■ **WORK REQUIRED**
Lines that include "your" make up the answer; copy all of them from the data below.

------

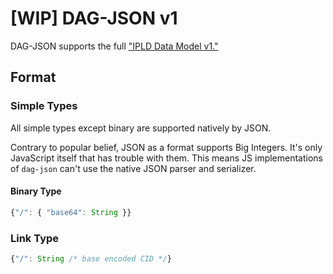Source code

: # [WIP] DAG-JSON v1

DAG-JSON supports the full ["IPLD Data Model v1."](../IPLD-Data-Model-v1.md)

## Format

### Simple Types

All simple types except binary are supported natively by JSON.

Contrary to popular belief, JSON as a format supports Big Integers. It's only
JavaScript itself that has trouble with them. This means JS implementations
of `dag-json` can't use the native JSON parser and serializer.

#### Binary Type

```javascript
{"/": { "base64": String }}
```

### Link Type

```javascript
{"/": String /* base encoded CID */}
```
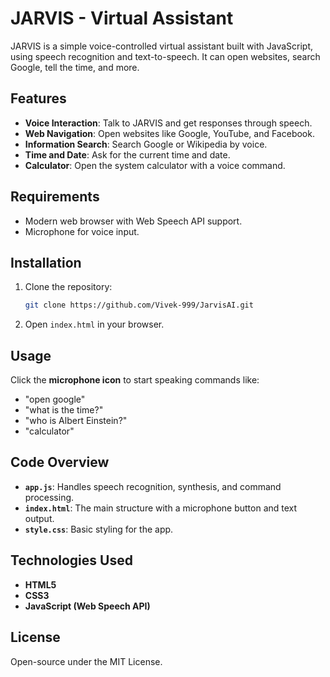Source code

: # JARVIS - Virtual Assistant

JARVIS is a simple voice-controlled virtual assistant built with JavaScript, using speech recognition and text-to-speech. It can open websites, search Google, tell the time, and more.

## Features

- **Voice Interaction**: Talk to JARVIS and get responses through speech.
- **Web Navigation**: Open websites like Google, YouTube, and Facebook.
- **Information Search**: Search Google or Wikipedia by voice.
- **Time and Date**: Ask for the current time and date.
- **Calculator**: Open the system calculator with a voice command.

## Requirements

- Modern web browser with Web Speech API support.
- Microphone for voice input.

## Installation

1. Clone the repository:

    ```bash
    git clone https://github.com/Vivek-999/JarvisAI.git
    ```

2. Open `index.html` in your browser.

## Usage

Click the **microphone icon** to start speaking commands like:
- "open google"
- "what is the time?"
- "who is Albert Einstein?"
- "calculator"

## Code Overview

- **`app.js`**: Handles speech recognition, synthesis, and command processing.
- **`index.html`**: The main structure with a microphone button and text output.
- **`style.css`**: Basic styling for the app.

## Technologies Used

- **HTML5**
- **CSS3**
- **JavaScript (Web Speech API)**

## License

Open-source under the MIT License.
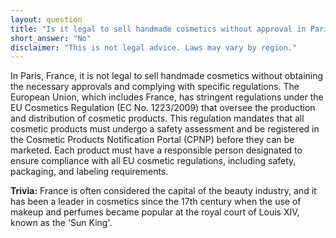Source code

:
 ```yaml
---
layout: question
title: "Is it legal to sell handmade cosmetics without approval in Paris, France?"
short_answer: "No"
disclaimer: "This is not legal advice. Laws may vary by region."
---
```


In Paris, France, it is not legal to sell handmade cosmetics without obtaining the necessary approvals and complying with specific regulations. The European Union, which includes France, has stringent regulations under the EU Cosmetics Regulation (EC No. 1223/2009) that oversee the production and distribution of cosmetic products. This regulation mandates that all cosmetic products must undergo a safety assessment and be registered in the Cosmetic Products Notification Portal (CPNP) before they can be marketed. Each product must have a responsible person designated to ensure compliance with all EU cosmetic regulations, including safety, packaging, and labeling requirements.

**Trivia:** France is often considered the capital of the beauty industry, and it has been a leader in cosmetics since the 17th century when the use of makeup and perfumes became popular at the royal court of Louis XIV, known as the 'Sun King'.
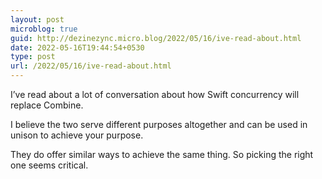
 ```yaml
---
layout: post
microblog: true
guid: http://dezinezync.micro.blog/2022/05/16/ive-read-about.html
date: 2022-05-16T19:44:54+0530
type: post
url: /2022/05/16/ive-read-about.html
---
```

I’ve read about a lot of conversation about how Swift concurrency will replace Combine. 

I believe the two serve different purposes altogether and can be used in unison to achieve your purpose. 

They do offer similar ways to achieve the same thing. So picking the right one seems critical. 
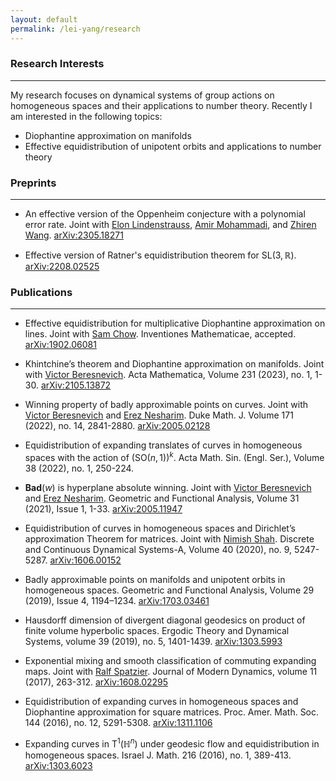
```yaml
---
layout: default
permalink: /lei-yang/research
---
```


### Research Interests
---
My research focuses on dynamical systems of group actions on homogeneous spaces and their applications to number theory. Recently I am interested in the following topics:

- Diophantine approximation on manifolds
- Effective equidistribution of unipotent orbits and applications to number theory


### Preprints
---

- An effective version of the Oppenheim conjecture with a polynomial error rate. Joint with [Elon Lindenstrauss](http://www.ma.huji.ac.il/~elon/), [Amir Mohammadi](https://mathweb.ucsd.edu/~ammohammadi/), and [Zhiren Wang](https://science.psu.edu/math/people/zxw14). [arXiv:2305.18271](https://arxiv.org/abs/2305.18271)

- Effective version of Ratner's equidistribution theorem for $\mathrm{SL}(3, \mathbb{R})$. [arXiv:2208.02525](https://arxiv.org/abs/2208.02525)




### Publications
---

- Effective equidistribution for multiplicative Diophantine approximation on lines. Joint with [Sam Chow](https://sites.google.com/view/samchowmathematics). Inventiones Mathematicae, accepted. [arXiv:1902.06081](https://arxiv.org/abs/1902.06081)

- Khintchine’s theorem and Diophantine approximation on manifolds. Joint with [Victor Beresnevich](https://www.york.ac.uk/maths/people/victor-beresnevich/). Acta Mathematica, Volume 231 (2023), no. 1, 1-30. [arXiv:2105.13872](https://arxiv.org/abs/2105.13872)

- Winning property of badly approximable points on curves. Joint with [Victor Beresnevich](https://www.york.ac.uk/maths/people/victor-beresnevich/) and [Erez Nesharim](https://nesharim.net.technion.ac.il/). Duke Math. J. Volume 171 (2022), no. 14, 2841-2880. [arXiv:2005.02128](https://arxiv.org/abs/2005.02128)

- Equidistribution of expanding translates of curves in homogeneous spaces with the action of $(\mathrm{SO}(n,1))^k$. Acta Math. Sin. (Engl. Ser.), Volume 38 (2022), no. 1, 250-224.

- $\mathbf{Bad}(w)$ is hyperplane absolute winning. Joint with [Victor Beresnevich](https://www.york.ac.uk/maths/people/victor-beresnevich/) and [Erez Nesharim](https://nesharim.net.technion.ac.il/). Geometric and Functional Analysis, Volume 31 (2021), Issue 1, 1-33. [arXiv:2005.11947](https://arxiv.org/abs/2005.11947)

- Equidistribution of curves in homogeneous spaces and Dirichlet’s approximation Theorem for matrices. Joint with [Nimish Shah](https://people.math.osu.edu/shah.595/). Discrete and Continuous Dynamical Systems-A, Volume 40 (2020), no. 9, 5247-5287. [arXiv:1606.00152](https://arxiv.org/abs/1606.00152)

- Badly approximable points on manifolds and unipotent orbits in homogeneous spaces. Geometric and Functional Analysis, Volume 29 (2019), Issue 4, 1194–1234. [arXiv:1703.03461](https://arxiv.org/abs/1703.03461)

- Hausdorff dimension of divergent diagonal geodesics on product of finite volume hyperbolic spaces. Ergodic Theory and Dynamical Systems, volume 39 (2019), no. 5, 1401-1439. 
[arXiv:1303.5993](https://arxiv.org/abs/1303.5993)

- Exponential mixing and smooth classification of commuting expanding maps. Joint with [Ralf Spatzier](https://sites.lsa.umich.edu/spatzier/). Journal of Modern Dynamics, volume 11 (2017), 263-312. 
[arXiv:1608.02295](https://arxiv.org/abs/1608.02295)

- Equidistribution of expanding curves in homogeneous spaces and Diophantine approximation for square matrices. Proc. Amer. Math. Soc. 144 (2016), no. 12, 5291-5308. 
[arXiv:1311.1106](https://arxiv.org/abs/1311.1106)

- Expanding curves in $\mathrm{T}^1(\mathbb{H}^n)$ under geodesic flow and equidistribution in homogeneous spaces. Israel J. Math. 216 (2016), no. 1, 389-413. 
[arXiv:1303.6023](https://arxiv.org/abs/1303.6023)

<!-- ### Online Seminar
---
With [Victor Beresnevich](https://www.york.ac.uk/maths/people/victor-beresnevich/) and [Erez Nesharim](https://nesharim.net.technion.ac.il/), we organize an online seminar on Diophantine approximation and homogeneous dynamics. [Click Here](https://lively-cat-lover.github.io/DAHD-webinar/) for details. -->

------

■ **RESULT OF THE TASK**
2. Open `index.html` in your browser.
I believe the two serve different purposes altogether and can be used in unison to achieve your purpose. 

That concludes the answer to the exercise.